Virtual database (VDB) provisioning and VDB refreshes are failing reporting the following errors:
Failed to recreate control file. Review the Oracle alert log for more details.
SQL*Plus: Release 184.108.40.206.0 Production on Thu Nov 17 15:04:32 2016^M Copyright (c) 1982, 2013, Oracle. All rights reserved. Connected to: Oracle Database 11g Enterprise Edition Release 220.127.116.11.0 - 64bit Production With the Partitioning, OLAP, Data Mining and Real Application Testing options SQL> ORACLE instance shut down. SQL> ORACLE instance started. Total System Global Area 7.4826E+10 bytes Fixed Size 2261048 bytes Variable Size 6442454984 bytes Database Buffers 6.8183E+10 bytes Redo Buffers 199049216 bytes SQL> ERROR at line 12: ORA-01967: invalid option for CREATE CONTROLFILE
Examining the VDB's alert log shows that the recovery that Delphix performs during a provision or refresh operation has not completed successfully.
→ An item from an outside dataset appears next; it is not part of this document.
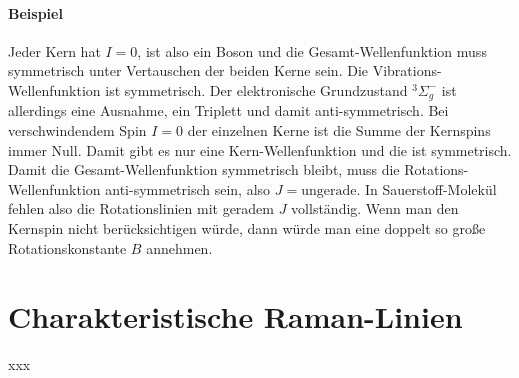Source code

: \paragraph{Beispiel } Jeder Kern hat $I = 0$, ist also ein Boson und die Gesamt-Wellenfunktion muss symmetrisch unter Vertauschen der beiden Kerne sein. Die Vibrations-Wellenfunktion ist symmetrisch. Der elektronische Grundzustand $^3\Sigma_g^-$ ist allerdings eine Ausnahme, ein Triplett und damit anti-symmetrisch. Bei verschwindendem Spin $I=0$  der einzelnen Kerne ist die Summe der Kernspins immer Null. Damit gibt es nur eine Kern-Wellenfunktion und die ist symmetrisch. Damit die Gesamt-Wellenfunktion symmetrisch bleibt, muss die Rotations-Wellenfunktion anti-symmetrisch sein, also $J = \text{ungerade}$. In Sauerstoff-Molekül   fehlen also die Rotationslinien mit geradem $J$ vollständig. Wenn man den Kernspin nicht berücksichtigen würde, dann würde man eine doppelt so große Rotationskonstante $B$ annehmen.


\section{Charakteristische Raman-Linien}

xxx


\printbibliography[segment=\therefsegment,heading=subbibliography]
During the recovery phase of the provision the instance can be seen terminating abnormally:
Thu Nov 17 15:04:06 2016 Media Recovery Log /var/opt/delphix/delphix_mount/vplb/source-archive/arch_1_480925_799509181.log Media Recovery Log /var/opt/delphix/delphix_mount/vplb/source-archive/arch_2_483606_799509181.log Media Recovery Log /var/opt/delphix/delphix_mount/vplb/source-archive/arch_2_483607_799509181.log Thu Nov 17 15:04:27 2016 PMON (ospid: 7159): terminating the instance due to error 471 Thu Nov 17 15:04:27 2016 System state dump requested by (instance=1, osid=7159 (PMON)), summary=[abnormal instance termination]. System State dumped to trace file /prod/sys/oracle/software/base1120406/diag/rdbms/vplb/vplb/trace/vplb_diag_7169_20161117150427.trc Dumping diagnostic data in directory=[cdmp_20161117150427], requested by (instance=1, osid=7159 (PMON)), summary=[abnormal instance termination]. Instance terminated by PMON, pid = 7159
Normally during recovery of the VDB messages similar to the following should be seen appearing in the alert log when the recovery has completed successfully.
The exact message will depend on the provision type and release of Oracle.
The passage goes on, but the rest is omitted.